La démocratie ne s’improvise pas, elle s’apprend.
Sans les tenir pour exclusives, les voies proposées sont des repères pour celles et ceux qui souhaitent échapper aux explications réductrices de la « crise de l’enseignement ». Il est urgent de faire émerger une école au service de plus de maturité personnelle et collective. Une école qui prépare véritablement les citoyens d’aujourd’hui et de demain aux enjeux anthropologiques, écologiques, interculturels et sociaux du XXIe siècle.
Un ouvrage qui…
… invite à repenser le sens et le contenu que l’on donne au mot « réussite »…
… indique des voies par lesquelles une prise en compte plus consciente des interactions entre les personnes et les pratiques collectives revitalise les valeurs démocratiques dès l’école…
… contient des pistes de réflexion et d’action
novatrices…
… s’adresse à toutes celles et ceux, citoyens et responsables, qui s’inquiètent du devenir de l’école ;
aux enseignantes et enseignants qui, de la maternelle à l’université, s’interrogent, coopèrent, innovent ; à toutes les associations militantes, trop peu écoutées, dont les finalités rejoignent celles développées au fil des pages ;
aux syndicats d’enseignants et aux associations de parents dont la responsabilité est grande pour faire advenir une école qui offre véritablement une chance de développement et d’épanouissement pour chacun et pour tous.
Les auteurs
Ce livre est né des travaux de la Commission éducation de l’association Interactions Transformation Personnelle -Transformation Sociale, dont l’objet est de promouvoir, dans les pratiques citoyennes et le débat public, la prise en compte des interactions entre les dynamiques personnelles et collectives, au service de sociétés plus responsables et plus solidaires.
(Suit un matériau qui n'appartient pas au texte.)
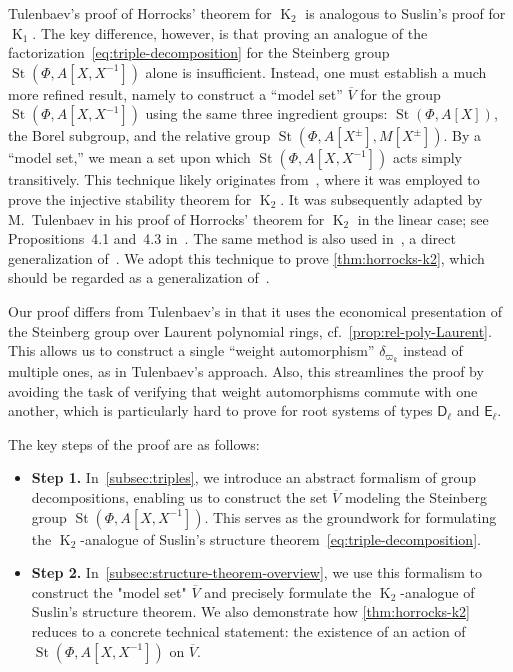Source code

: \documentclass[oneside, 10pt]{amsart}
\DeclareMathOperator{\St}{St}
\DeclareMathOperator{\K}{K}
\newcommand{\rD}{\mathsf{D}}
\newcommand{\rE}{\mathsf{E}}
\newcommand{\inv}{^{-1}}
\numberwithin{equation}{section}
\numberwithin{thm}{section}
\numberwithin{lemma}{section}
\theoremstyle{definition}
\theoremstyle{remark}
\begin{document}
Tulenbaev's proof of Horrocks' theorem for \( \K_2 \) is analogous to Suslin's proof for \( \K_1 \).
The key difference, however, is that proving an analogue of the factorization~\eqref{eq:triple-decomposition} for the Steinberg group
\( \St(\Phi, A[X, X\inv]) \) alone is insufficient.
Instead, one must establish a much more refined result, namely to construct a ``model set'' \( \overline{V} \) for the group
\( \St(\Phi, A[X, X\inv]) \) using the same three ingredient groups: \( \St(\Phi, A[X]) \), the Borel subgroup, and the relative group
\( \St(\Phi, A[X^\pm], M[X^\pm]) \).
By a ``model set,'' we mean a set upon which \( \St(\Phi, A[X, X\inv]) \) acts simply transitively.
This technique likely originates from~\cite{ST76}, where it was employed to prove the injective stability theorem for \( \K_2 \).
It was subsequently adapted by M.~Tulenbaev in his proof of Horrocks' theorem for \( \K_2 \) in the linear case; see Propositions~4.1 and~4.3 in~\cite{Tu83}.
The same method is also used in~\cite[Theorem~3]{LS20}, a direct generalization of~\cite[Proposition~4.3]{Tu83}.
We adopt this technique to prove \cref{thm:horrocks-k2}, which should be regarded as a generalization of~\cite[Proposition~4.1]{Tu83}.

Our proof differs from Tulenbaev's in that it uses the economical presentation of the Steinberg group over Laurent polynomial rings, cf.~\cref{prop:rel-poly-Laurent}.
This allows us to construct a single ``weight automorphism'' $\delta_{\varpi_k}$ instead of multiple ones, as in Tulenbaev's approach.
Also, this streamlines the proof by avoiding the task of verifying that weight automorphisms commute with one another,
which is particularly hard to prove for root systems of types $\rD_\ell$ and $\rE_\ell$.

The key steps of the proof are as follows:
\begin{itemize}
\item \textbf{Step 1.} In~\cref{subsec:triples}, we introduce an abstract formalism of group decompositions, enabling us to construct the set \( \overline{V} \) modeling
the Steinberg group \( \St(\Phi, A[X, X\inv]) \). This serves as the groundwork for formulating the \( \K_2 \)-analogue of Suslin's structure theorem~\eqref{eq:triple-decomposition}.
\item \textbf{Step 2.} In~\cref{subsec:structure-theorem-overview}, we use this formalism to construct the "model set" \( \overline{V} \) and precisely formulate the \( \K_2 \)-analogue
of Suslin's structure theorem. We also demonstrate how \cref{thm:horrocks-k2} reduces to a concrete technical statement: the existence of an action of \( \St(\Phi, A[X, X\inv]) \) on \( \overline{V} \).
\end{itemize}
\end{document}
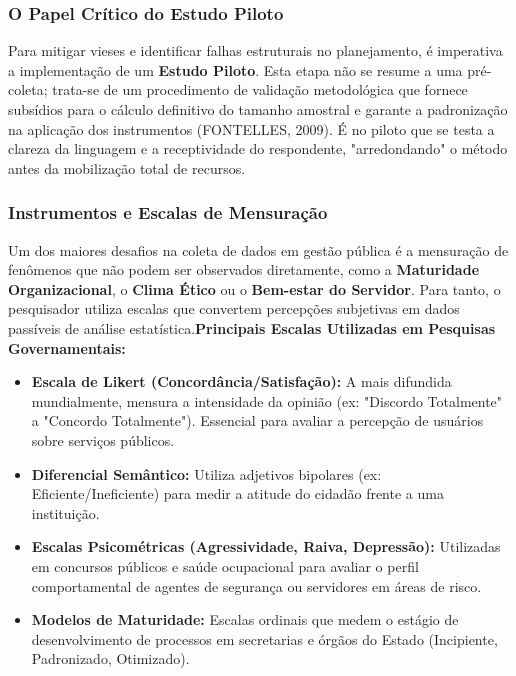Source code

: \newpage
\subsubsection{O Papel Crítico do Estudo Piloto}

Para mitigar vieses e identificar falhas estruturais no planejamento, é imperativa a implementação de um \textbf{Estudo Piloto}. Esta etapa não se resume a uma pré-coleta; trata-se de um procedimento de validação metodológica que fornece subsídios para o cálculo definitivo do tamanho amostral e garante a padronização na aplicação dos instrumentos (FONTELLES, 2009). É no piloto que se testa a clareza da linguagem e a receptividade do respondente, "arredondando" o método antes da mobilização total de recursos.

\subsubsection{Instrumentos e Escalas de Mensuração}

Um dos maiores desafios na coleta de dados em gestão pública é a mensuração de fenômenos que não podem ser observados diretamente, como a \textbf{Maturidade Organizacional}, o \textbf{Clima Ético} ou o \textbf{Bem-estar do Servidor}. Para tanto, o pesquisador utiliza escalas que convertem percepções subjetivas em dados passíveis de análise estatística.\textbf{Principais Escalas Utilizadas em Pesquisas Governamentais:}

\begin{itemize}
\item \textbf{Escala de Likert (Concordância/Satisfação):} A mais difundida mundialmente, mensura a intensidade da opinião (ex: "Discordo Totalmente" a "Concordo Totalmente"). Essencial para avaliar a percepção de usuários sobre serviços públicos.
\item \textbf{Diferencial Semântico:} Utiliza adjetivos bipolares (ex: Eficiente/Ineficiente) para medir a atitude do cidadão frente a uma instituição.
\item \textbf{Escalas Psicométricas (Agressividade, Raiva, Depressão):} Utilizadas em concursos públicos e saúde ocupacional para avaliar o perfil comportamental de agentes de segurança ou servidores em áreas de risco.
\item \textbf{Modelos de Maturidade:} Escalas ordinais que medem o estágio de desenvolvimento de processos em secretarias e órgãos do Estado (Incipiente, Padronizado, Otimizado).
\end{itemize}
Il a été réalisé en partenariat avec la Revue de Psychologie de la Motivation, qui oeuvre pour l’intégration dans la culture de connaissances et de pratiques fécondes, issues de la recherche psychothérapique et des sciences humaines, et notamment de l’approche introspective et systémique de la motivation.
Ont contribué à ces travaux et à ce livre : Laurence Baranski, Marie-Françoise Bonicel, Isabelle Canouï, Henri Charpentier, Olivier Clerc, Daniel Favre, Jacques Fortin, André Giordan, Maridjo Graner, Véronique Guérin, Claire Héber-Suffrin, Georges Hervé, Jacques Lecomte, Brigitte Liatard, Edmond Marc, Bruno Mattéi, Edgar Morin, Aline Peignault, Brigitte Prot, Charles Rojzman, Théa Rojzman, Vincent Roussel, Claire Rueff-Escoubès, Armen Tarpinian, Édith Tartar-Goddet.
Changer de cap. Pourquoi ? Vers quoi ?...
Paroles d’auteurs...
« Parce qu’il est urgent de reconnaître que la réalité humaine, sociale et culturelle, est complexe et systémique, et que l’articulation individuel-collectif y joue un rôle central. »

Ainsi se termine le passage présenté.